Kansas State University

  1. K-State Home
  2. »Agronomy Home
  3. »K-State Agronomy eUpdates
  4. »eUpdate 494 February 20th, 2015»Tiller loss and some winterkill on wheat in northwest Kansas

K-State Agronomy eUpdates

Department of Agronomy

Kansas State University

1712 Claflin Rd.

2004 Throckmorton PSC

Manhatan, KS 66506

785-532-6101

agronomy@ksu.edu

Extension Agronomy

Tiller loss and some winterkill on wheat in northwest Kansas

In the February 13, 2015 issue of the Agronomy eUpdate, we described some apparent winterkill on heavily grazed wheat in southwest Kansas. There has also been tiller loss throughout northwest Kansas and occasional symptoms of winterkill injury to crowns on some fields of wheat in far northwest Kansas counties. Tiller loss is more widespread than outright winterkill.

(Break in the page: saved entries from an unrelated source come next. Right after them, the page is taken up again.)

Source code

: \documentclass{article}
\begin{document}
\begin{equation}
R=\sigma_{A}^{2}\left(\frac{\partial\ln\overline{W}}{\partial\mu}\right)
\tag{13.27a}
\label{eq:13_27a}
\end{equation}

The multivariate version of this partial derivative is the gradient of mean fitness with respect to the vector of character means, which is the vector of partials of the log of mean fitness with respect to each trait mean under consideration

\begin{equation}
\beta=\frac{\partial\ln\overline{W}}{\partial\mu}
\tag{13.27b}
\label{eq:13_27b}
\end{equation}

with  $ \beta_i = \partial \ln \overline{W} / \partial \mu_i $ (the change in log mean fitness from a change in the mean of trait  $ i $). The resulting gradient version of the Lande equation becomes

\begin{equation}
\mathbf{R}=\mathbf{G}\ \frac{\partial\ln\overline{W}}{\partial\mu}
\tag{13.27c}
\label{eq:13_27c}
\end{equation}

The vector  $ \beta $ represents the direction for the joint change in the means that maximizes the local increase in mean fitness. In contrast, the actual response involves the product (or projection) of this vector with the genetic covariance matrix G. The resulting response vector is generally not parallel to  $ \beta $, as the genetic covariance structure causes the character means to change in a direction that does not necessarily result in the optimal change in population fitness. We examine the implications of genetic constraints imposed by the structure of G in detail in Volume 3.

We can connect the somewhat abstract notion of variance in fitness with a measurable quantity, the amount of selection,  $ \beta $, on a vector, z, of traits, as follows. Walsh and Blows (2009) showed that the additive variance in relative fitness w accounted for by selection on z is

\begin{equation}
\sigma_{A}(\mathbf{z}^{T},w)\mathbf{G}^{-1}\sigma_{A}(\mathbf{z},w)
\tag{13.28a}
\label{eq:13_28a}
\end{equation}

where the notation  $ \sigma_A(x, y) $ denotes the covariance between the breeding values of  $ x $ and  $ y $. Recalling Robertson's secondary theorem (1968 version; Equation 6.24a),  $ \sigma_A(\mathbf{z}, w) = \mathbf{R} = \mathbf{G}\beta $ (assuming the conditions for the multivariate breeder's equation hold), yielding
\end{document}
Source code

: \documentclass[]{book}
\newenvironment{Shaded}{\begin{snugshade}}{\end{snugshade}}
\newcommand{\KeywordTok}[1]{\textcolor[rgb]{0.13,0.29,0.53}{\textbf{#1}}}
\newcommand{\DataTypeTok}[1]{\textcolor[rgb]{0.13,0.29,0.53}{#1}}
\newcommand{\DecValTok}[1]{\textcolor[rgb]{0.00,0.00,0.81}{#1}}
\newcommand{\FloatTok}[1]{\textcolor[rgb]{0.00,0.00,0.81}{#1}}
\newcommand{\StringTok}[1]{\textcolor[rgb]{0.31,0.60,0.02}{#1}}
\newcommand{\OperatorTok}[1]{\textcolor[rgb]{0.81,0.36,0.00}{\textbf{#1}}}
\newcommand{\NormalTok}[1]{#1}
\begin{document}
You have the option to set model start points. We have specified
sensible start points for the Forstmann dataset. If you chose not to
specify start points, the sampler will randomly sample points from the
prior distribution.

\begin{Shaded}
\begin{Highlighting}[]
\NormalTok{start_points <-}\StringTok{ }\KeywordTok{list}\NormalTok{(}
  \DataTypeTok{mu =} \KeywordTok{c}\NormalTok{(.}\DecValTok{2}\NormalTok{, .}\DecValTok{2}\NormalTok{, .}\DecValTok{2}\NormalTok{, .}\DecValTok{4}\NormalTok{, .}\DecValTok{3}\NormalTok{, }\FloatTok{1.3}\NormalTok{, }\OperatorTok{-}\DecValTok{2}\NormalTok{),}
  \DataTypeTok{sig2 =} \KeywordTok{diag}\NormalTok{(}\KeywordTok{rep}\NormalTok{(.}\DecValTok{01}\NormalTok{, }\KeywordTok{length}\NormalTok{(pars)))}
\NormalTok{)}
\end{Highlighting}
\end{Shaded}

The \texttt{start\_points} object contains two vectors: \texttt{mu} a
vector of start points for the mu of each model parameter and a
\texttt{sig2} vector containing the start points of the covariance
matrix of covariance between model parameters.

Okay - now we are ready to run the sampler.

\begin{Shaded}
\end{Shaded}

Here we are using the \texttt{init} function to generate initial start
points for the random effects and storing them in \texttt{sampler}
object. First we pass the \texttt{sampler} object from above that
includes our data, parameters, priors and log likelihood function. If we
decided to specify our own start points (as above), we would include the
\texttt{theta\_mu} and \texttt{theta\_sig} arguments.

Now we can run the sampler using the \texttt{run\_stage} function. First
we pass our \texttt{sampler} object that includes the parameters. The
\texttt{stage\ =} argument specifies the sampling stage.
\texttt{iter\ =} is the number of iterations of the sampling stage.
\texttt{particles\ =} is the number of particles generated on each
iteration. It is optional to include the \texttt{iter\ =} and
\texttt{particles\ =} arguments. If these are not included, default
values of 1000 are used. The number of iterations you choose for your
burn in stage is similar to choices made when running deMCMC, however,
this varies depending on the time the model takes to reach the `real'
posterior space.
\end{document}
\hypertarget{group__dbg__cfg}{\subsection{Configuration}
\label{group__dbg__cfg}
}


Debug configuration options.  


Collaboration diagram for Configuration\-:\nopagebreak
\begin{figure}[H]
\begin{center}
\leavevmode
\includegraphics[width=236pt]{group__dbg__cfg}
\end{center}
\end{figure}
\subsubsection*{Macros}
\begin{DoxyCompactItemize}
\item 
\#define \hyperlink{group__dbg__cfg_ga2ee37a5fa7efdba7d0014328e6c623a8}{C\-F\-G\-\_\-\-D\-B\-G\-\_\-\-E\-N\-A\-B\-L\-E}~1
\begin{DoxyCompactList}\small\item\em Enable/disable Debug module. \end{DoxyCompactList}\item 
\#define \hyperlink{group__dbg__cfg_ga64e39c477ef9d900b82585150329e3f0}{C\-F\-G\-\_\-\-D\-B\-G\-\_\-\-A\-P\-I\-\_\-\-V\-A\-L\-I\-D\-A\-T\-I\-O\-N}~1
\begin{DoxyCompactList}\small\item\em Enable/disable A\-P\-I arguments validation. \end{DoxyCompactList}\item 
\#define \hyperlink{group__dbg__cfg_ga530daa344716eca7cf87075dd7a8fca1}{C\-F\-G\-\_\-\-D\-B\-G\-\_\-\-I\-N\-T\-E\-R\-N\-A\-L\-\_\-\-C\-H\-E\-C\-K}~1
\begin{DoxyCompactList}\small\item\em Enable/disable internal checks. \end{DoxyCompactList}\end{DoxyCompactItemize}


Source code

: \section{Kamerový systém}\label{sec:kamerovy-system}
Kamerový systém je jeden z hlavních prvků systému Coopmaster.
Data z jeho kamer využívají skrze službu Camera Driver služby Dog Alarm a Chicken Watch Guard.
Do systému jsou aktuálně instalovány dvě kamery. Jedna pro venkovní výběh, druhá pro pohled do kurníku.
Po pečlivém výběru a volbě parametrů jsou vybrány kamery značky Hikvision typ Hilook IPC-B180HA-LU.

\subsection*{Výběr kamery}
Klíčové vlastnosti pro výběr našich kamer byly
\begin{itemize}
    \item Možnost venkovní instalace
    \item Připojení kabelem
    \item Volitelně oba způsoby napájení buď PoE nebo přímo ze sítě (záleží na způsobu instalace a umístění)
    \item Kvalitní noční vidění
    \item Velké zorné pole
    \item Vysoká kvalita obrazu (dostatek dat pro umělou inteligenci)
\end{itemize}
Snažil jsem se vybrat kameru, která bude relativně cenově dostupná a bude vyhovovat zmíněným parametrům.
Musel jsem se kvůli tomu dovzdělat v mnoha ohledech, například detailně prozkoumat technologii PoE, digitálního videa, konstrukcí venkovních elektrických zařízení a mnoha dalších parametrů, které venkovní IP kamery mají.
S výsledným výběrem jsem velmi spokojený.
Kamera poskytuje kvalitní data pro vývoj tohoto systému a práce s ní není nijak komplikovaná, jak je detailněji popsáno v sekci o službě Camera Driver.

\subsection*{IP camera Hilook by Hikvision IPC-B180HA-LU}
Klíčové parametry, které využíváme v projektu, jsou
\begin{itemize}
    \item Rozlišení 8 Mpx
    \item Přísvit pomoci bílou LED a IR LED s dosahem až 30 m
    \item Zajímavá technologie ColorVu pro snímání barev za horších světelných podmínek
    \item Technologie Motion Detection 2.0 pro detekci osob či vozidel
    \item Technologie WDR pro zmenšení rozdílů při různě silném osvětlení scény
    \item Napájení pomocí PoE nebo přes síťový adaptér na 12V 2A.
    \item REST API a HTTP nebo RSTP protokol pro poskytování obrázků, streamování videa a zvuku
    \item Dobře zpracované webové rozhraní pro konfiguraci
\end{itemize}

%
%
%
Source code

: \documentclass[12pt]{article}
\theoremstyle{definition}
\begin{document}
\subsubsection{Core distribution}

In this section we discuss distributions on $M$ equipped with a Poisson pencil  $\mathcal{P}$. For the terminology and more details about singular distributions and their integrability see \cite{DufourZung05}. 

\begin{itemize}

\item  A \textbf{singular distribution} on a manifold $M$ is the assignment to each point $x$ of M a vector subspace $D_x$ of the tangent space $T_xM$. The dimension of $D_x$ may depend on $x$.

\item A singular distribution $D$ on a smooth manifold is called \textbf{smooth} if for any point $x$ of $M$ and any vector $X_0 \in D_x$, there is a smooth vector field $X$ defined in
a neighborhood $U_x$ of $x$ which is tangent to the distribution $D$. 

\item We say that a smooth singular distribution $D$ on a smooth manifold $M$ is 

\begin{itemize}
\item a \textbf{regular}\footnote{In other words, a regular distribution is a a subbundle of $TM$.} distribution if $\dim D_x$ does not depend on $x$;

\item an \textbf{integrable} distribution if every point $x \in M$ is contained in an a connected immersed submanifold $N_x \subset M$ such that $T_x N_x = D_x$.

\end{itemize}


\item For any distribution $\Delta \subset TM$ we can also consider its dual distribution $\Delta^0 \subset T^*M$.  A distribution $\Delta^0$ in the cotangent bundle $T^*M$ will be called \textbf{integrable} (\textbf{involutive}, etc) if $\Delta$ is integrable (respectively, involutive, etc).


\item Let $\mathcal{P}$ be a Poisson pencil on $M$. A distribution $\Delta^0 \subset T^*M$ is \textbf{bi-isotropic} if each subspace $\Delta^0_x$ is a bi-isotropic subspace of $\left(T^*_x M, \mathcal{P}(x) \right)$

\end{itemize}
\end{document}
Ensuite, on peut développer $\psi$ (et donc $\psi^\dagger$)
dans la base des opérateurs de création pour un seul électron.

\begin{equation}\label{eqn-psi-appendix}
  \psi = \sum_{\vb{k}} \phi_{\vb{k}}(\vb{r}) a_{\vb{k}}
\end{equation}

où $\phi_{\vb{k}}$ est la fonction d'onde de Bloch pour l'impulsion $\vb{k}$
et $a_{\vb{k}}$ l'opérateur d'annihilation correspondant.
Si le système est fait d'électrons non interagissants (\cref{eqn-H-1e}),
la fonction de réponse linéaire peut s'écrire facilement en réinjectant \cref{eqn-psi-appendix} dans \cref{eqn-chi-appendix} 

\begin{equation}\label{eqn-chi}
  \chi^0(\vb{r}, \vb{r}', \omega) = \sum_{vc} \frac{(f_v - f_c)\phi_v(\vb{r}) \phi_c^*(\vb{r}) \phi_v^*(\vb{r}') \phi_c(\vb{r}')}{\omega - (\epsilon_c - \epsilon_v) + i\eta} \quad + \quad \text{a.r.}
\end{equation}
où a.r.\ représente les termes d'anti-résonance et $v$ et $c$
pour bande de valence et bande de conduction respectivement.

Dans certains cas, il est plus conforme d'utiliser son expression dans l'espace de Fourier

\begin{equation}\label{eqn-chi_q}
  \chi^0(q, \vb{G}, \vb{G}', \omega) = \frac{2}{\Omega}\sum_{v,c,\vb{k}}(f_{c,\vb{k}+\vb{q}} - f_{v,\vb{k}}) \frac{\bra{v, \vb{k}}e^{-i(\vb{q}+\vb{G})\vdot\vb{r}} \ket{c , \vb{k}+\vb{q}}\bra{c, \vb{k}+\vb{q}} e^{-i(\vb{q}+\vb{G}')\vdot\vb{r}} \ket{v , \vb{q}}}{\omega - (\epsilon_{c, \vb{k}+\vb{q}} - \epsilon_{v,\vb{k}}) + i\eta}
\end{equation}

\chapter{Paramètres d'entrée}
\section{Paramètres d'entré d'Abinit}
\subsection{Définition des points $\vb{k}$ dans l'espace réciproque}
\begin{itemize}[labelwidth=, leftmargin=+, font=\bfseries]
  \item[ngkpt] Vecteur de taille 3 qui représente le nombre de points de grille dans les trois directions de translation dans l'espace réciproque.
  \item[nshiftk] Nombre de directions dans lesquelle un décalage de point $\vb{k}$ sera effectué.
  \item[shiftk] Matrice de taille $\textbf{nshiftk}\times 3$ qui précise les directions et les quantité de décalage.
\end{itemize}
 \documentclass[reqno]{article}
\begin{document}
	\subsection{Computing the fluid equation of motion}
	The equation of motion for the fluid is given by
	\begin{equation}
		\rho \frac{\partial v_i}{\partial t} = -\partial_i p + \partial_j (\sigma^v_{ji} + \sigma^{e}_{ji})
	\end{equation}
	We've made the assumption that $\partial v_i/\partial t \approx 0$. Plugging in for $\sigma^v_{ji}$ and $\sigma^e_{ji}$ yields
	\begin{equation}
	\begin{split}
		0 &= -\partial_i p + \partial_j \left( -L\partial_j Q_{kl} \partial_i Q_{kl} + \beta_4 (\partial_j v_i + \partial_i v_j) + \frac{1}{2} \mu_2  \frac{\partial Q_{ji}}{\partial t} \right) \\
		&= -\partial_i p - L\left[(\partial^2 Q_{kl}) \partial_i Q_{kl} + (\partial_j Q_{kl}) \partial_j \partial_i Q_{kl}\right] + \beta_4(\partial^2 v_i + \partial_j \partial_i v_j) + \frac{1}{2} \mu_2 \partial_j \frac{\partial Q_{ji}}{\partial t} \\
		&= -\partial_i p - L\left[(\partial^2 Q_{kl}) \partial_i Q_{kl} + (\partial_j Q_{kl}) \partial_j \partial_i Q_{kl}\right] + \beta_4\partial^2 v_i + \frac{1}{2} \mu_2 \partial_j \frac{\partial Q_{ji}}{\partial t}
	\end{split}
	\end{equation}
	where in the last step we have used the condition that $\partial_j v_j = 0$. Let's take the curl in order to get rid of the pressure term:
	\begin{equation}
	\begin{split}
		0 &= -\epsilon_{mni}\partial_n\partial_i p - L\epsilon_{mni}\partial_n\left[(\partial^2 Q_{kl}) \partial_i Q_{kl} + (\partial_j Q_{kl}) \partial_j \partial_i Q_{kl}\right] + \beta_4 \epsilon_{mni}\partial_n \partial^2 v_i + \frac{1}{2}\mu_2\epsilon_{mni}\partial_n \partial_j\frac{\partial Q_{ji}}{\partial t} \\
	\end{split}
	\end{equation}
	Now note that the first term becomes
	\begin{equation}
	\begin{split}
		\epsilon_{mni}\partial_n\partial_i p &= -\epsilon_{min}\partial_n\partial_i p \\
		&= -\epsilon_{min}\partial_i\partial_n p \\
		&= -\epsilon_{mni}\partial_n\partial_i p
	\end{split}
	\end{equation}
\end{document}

Temperatures have fluctuated considerably this fall and winter, starting in November with a sudden and sharp plunge to very cold conditions. The wheat was bigger than normal and actively growing at the time of the sharp drop in temperatures, which helped make the wheat more prone to injury. Since that time, temperatures have fluctuated from unusually warm to unusually cold. Snow cover has been limited for the most part, so the survival of the wheat depends on crown depth, soil conditions around the crown, exposure of the plants to north winds and pools of cold air, moisture conditions of the soil, residue protection, varietal differences, and perhaps other factors.

Some preliminary varietal differences have been noted in at least one demonstration plot at this time, but we will have to wait and see whether these differences persist after greenup, and whether the varietal responses are consistent across different areas before drawing any conclusions about winterhardiness of varieties.

The photos below are from Cheyenne and Thomas counties, taken on Feb. 19.

Figure 1. Many fields have a heavy mat of topgrowth that has been burned back by cold temperatures. All photos taken Feb. 19, 2015 by Jeanne Falk Jones, K-State Research and Extension.

 

Figure 2. After removing most of the topgrowth, it is evident that the foliage has been burned back all the way to ground level.

 

Figure 3. In this case, after pulling up a plant and slicing it open, it is evident that the crown is brownish and dead.

 

Figure 4. Comparison of crown with winterkill injury (left) and healthy crown.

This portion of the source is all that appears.